** Excerpted records follows **

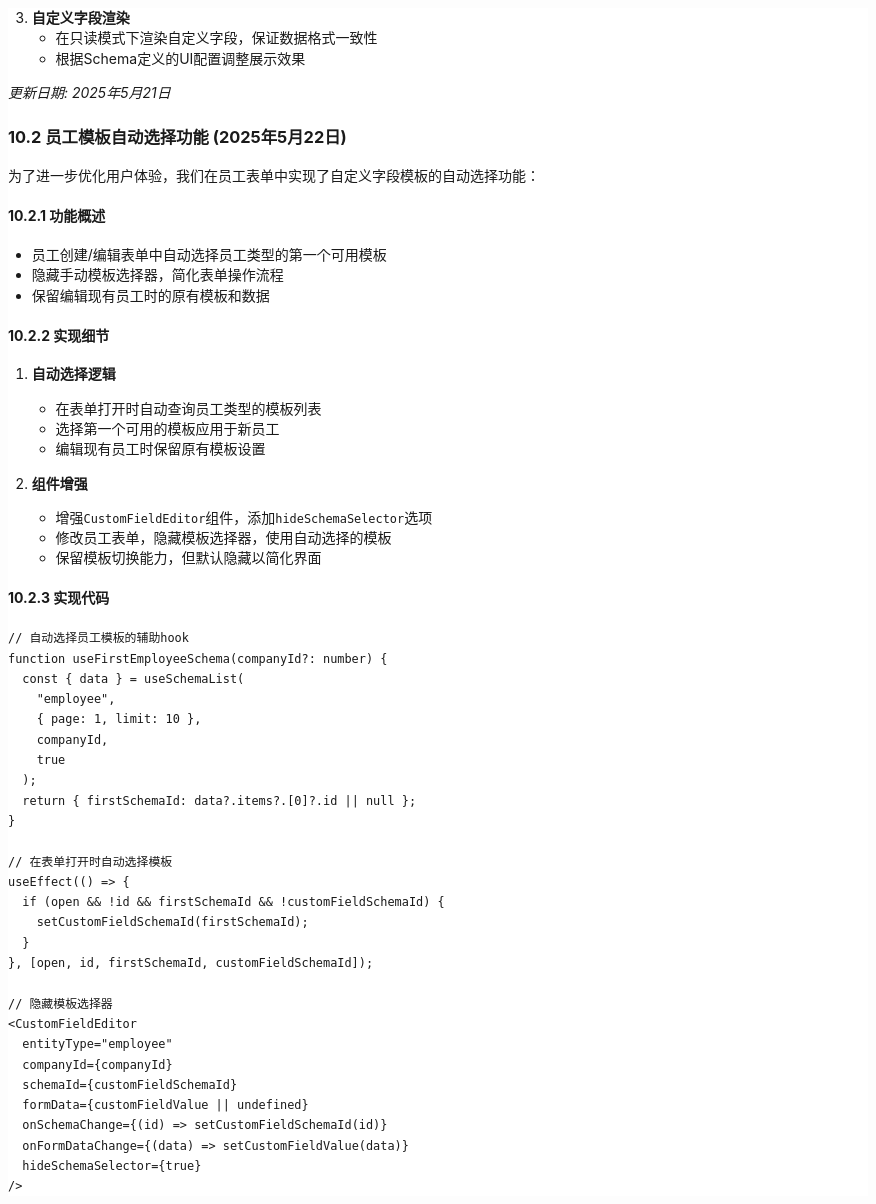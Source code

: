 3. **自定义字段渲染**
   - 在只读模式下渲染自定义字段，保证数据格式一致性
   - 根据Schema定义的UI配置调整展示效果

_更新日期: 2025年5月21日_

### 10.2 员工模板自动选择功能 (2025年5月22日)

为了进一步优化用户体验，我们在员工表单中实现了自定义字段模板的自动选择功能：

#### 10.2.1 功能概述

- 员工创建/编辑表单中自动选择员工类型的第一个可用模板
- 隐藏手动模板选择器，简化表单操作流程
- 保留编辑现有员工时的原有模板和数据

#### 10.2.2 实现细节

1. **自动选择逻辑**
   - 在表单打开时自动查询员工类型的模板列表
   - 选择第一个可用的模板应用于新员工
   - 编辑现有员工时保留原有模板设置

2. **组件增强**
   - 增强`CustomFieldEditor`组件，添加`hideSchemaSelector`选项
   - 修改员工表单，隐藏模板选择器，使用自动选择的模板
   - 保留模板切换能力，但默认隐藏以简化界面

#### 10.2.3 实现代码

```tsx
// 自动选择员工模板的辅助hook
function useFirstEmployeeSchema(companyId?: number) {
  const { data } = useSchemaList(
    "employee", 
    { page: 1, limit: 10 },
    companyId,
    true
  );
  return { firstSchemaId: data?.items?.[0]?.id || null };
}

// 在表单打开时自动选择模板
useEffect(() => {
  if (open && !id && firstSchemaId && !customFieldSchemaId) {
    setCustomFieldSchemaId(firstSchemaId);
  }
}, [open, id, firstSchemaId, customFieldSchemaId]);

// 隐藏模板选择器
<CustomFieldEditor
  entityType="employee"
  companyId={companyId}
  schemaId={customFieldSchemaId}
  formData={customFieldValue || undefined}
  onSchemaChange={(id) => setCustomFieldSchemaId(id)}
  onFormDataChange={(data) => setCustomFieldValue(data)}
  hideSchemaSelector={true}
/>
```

** End of Excerpted records **
** Excerpted records follows **

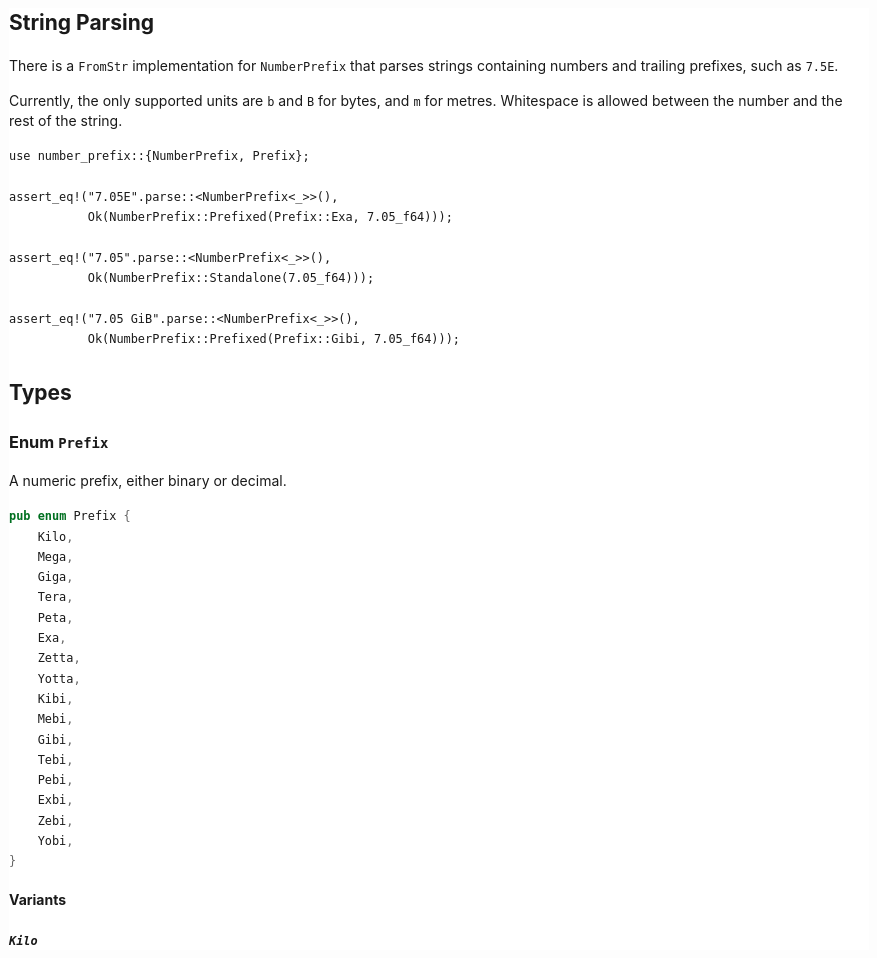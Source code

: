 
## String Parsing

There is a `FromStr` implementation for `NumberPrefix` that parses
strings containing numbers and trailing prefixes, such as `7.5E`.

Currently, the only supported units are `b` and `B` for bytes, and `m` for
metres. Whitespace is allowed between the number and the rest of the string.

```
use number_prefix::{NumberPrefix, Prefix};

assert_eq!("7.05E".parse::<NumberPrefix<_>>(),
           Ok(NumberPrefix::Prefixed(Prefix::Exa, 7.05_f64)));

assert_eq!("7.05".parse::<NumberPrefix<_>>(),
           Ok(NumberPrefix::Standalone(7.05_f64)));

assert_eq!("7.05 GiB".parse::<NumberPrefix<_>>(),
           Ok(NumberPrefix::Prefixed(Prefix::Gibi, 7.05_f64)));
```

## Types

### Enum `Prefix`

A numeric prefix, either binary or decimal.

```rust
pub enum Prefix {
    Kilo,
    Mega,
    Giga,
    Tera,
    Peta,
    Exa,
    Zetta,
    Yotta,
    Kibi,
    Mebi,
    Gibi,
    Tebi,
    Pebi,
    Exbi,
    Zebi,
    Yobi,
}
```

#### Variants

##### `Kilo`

** End of Excerpted records **

Wherever the word "open" turns up in a line of the entries above, copy that line.

  if (open && !id && firstSchemaId && !customFieldSchemaId) {
}, [open, id, firstSchemaId, customFieldSchemaId]);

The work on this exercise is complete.